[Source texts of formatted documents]
++++

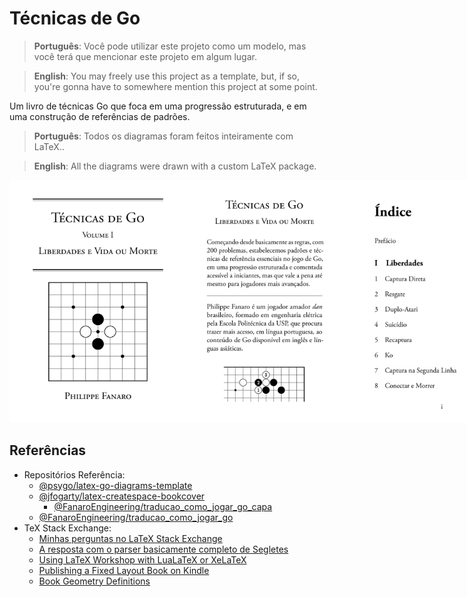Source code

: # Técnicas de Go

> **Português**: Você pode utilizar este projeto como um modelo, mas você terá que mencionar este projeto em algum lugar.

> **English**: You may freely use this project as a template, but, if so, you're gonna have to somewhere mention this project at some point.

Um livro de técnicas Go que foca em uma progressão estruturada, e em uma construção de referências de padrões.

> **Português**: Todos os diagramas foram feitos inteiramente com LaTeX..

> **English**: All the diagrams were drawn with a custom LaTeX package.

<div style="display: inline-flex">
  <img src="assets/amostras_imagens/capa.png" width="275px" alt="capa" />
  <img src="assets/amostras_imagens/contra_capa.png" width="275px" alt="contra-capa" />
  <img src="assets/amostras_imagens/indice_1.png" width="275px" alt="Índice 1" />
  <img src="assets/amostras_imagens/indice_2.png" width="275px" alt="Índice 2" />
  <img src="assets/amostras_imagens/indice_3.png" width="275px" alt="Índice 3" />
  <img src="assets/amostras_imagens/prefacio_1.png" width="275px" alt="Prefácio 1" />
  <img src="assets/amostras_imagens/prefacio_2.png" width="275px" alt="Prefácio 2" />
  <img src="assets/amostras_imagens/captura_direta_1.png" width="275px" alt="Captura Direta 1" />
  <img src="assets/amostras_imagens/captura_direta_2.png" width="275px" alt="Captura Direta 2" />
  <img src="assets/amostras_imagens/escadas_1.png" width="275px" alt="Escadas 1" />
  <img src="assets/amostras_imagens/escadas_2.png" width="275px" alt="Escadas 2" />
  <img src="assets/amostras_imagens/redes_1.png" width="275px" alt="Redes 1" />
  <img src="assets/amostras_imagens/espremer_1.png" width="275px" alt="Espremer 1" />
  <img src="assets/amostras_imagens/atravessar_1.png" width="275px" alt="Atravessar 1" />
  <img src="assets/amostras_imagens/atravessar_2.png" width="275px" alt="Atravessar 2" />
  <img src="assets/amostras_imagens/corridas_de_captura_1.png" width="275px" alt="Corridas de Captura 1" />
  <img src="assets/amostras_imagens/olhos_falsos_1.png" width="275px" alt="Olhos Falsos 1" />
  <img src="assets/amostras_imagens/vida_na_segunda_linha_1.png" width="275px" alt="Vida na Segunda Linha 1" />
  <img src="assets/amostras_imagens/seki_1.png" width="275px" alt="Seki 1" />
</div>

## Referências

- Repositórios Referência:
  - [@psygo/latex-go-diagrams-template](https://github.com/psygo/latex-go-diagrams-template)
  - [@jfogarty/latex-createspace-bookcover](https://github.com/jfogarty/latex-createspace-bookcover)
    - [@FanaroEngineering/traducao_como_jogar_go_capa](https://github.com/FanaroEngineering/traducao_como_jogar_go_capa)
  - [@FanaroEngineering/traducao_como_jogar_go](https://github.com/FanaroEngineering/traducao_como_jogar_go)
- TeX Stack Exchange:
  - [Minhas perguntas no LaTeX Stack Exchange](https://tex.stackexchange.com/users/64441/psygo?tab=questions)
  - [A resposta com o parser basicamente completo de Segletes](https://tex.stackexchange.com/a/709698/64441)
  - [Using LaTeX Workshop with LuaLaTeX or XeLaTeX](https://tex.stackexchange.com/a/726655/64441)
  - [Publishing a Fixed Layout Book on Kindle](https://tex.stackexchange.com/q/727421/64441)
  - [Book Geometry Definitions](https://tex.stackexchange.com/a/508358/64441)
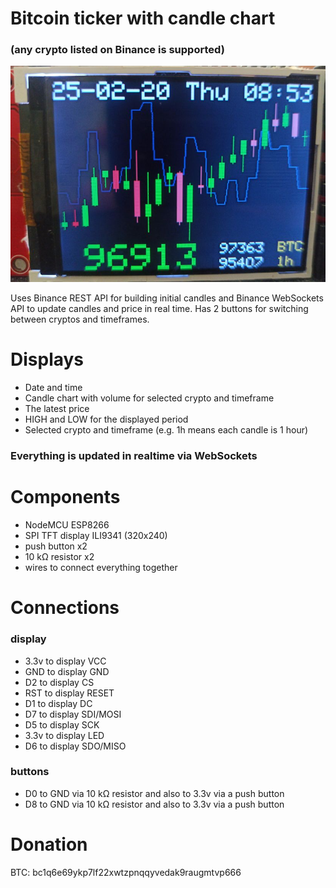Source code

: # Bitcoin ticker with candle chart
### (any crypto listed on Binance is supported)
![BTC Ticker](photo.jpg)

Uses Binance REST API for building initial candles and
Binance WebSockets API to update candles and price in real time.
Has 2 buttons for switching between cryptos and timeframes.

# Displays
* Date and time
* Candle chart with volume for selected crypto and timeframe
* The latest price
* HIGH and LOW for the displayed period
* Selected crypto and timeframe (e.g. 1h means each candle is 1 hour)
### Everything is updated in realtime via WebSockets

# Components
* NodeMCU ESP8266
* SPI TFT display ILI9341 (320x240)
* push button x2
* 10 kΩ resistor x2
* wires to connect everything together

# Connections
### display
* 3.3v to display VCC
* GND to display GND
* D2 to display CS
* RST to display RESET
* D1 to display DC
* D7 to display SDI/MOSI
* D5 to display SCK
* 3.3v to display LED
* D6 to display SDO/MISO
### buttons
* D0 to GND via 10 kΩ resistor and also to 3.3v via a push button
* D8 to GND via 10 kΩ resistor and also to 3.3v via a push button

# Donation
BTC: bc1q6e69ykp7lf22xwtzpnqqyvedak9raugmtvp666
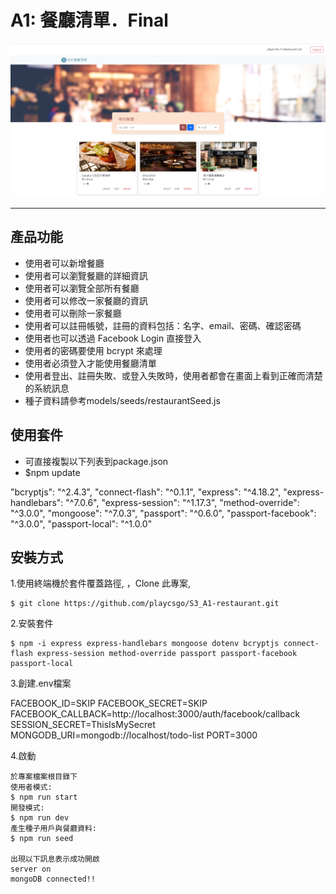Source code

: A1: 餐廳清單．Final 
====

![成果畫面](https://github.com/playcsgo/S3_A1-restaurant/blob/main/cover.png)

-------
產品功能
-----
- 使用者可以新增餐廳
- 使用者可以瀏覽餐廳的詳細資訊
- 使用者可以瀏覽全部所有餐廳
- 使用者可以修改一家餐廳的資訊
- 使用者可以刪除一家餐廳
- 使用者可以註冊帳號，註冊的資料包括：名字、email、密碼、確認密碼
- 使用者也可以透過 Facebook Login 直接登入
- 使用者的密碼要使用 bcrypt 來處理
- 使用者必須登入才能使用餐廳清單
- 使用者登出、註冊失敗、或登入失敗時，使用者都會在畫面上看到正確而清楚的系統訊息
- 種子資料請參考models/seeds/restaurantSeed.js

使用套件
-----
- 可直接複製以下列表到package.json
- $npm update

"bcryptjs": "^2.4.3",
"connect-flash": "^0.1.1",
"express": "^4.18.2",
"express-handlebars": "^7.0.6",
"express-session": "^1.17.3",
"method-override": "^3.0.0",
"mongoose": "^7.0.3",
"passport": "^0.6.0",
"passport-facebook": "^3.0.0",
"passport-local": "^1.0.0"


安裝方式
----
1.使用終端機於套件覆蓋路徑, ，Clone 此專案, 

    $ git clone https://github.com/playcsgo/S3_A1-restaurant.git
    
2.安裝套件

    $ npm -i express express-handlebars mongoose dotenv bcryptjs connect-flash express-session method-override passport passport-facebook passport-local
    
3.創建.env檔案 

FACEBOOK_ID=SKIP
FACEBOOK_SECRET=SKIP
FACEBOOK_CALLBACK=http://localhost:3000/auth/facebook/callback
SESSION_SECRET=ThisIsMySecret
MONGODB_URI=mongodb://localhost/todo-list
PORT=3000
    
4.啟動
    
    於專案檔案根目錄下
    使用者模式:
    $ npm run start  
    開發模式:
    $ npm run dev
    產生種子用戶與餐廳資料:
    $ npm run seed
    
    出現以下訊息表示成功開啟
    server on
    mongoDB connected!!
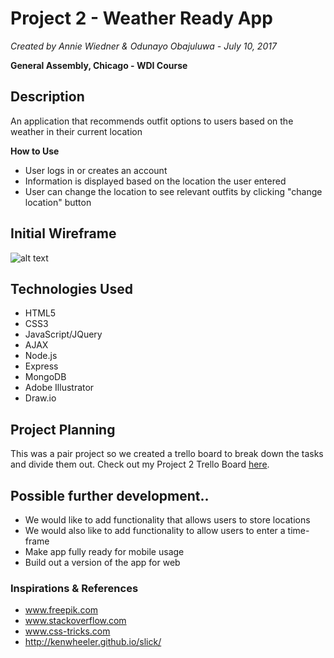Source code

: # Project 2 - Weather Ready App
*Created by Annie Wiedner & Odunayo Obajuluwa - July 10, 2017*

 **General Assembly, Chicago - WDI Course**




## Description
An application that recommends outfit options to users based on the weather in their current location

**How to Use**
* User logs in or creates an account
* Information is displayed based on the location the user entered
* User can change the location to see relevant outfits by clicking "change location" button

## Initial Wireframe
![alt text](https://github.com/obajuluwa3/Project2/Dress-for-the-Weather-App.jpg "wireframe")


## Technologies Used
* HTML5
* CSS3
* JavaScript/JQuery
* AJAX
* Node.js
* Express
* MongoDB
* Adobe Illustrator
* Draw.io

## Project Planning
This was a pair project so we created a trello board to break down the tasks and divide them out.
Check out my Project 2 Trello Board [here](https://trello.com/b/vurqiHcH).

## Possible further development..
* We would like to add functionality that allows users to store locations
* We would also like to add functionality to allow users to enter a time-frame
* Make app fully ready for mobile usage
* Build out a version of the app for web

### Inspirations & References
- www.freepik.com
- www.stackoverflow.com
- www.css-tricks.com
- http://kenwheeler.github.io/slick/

++++

**Exercise**
Every line above carrying the word "users" needs to be shown.

**Answer to this task**
  - [Minhas perguntas no LaTeX Stack Exchange](https://tex.stackexchange.com/users/64441/psygo?tab=questions)
An application that recommends outfit options to users based on the weather in their current location
* We would like to add functionality that allows users to store locations
* We would also like to add functionality to allow users to enter a time-frame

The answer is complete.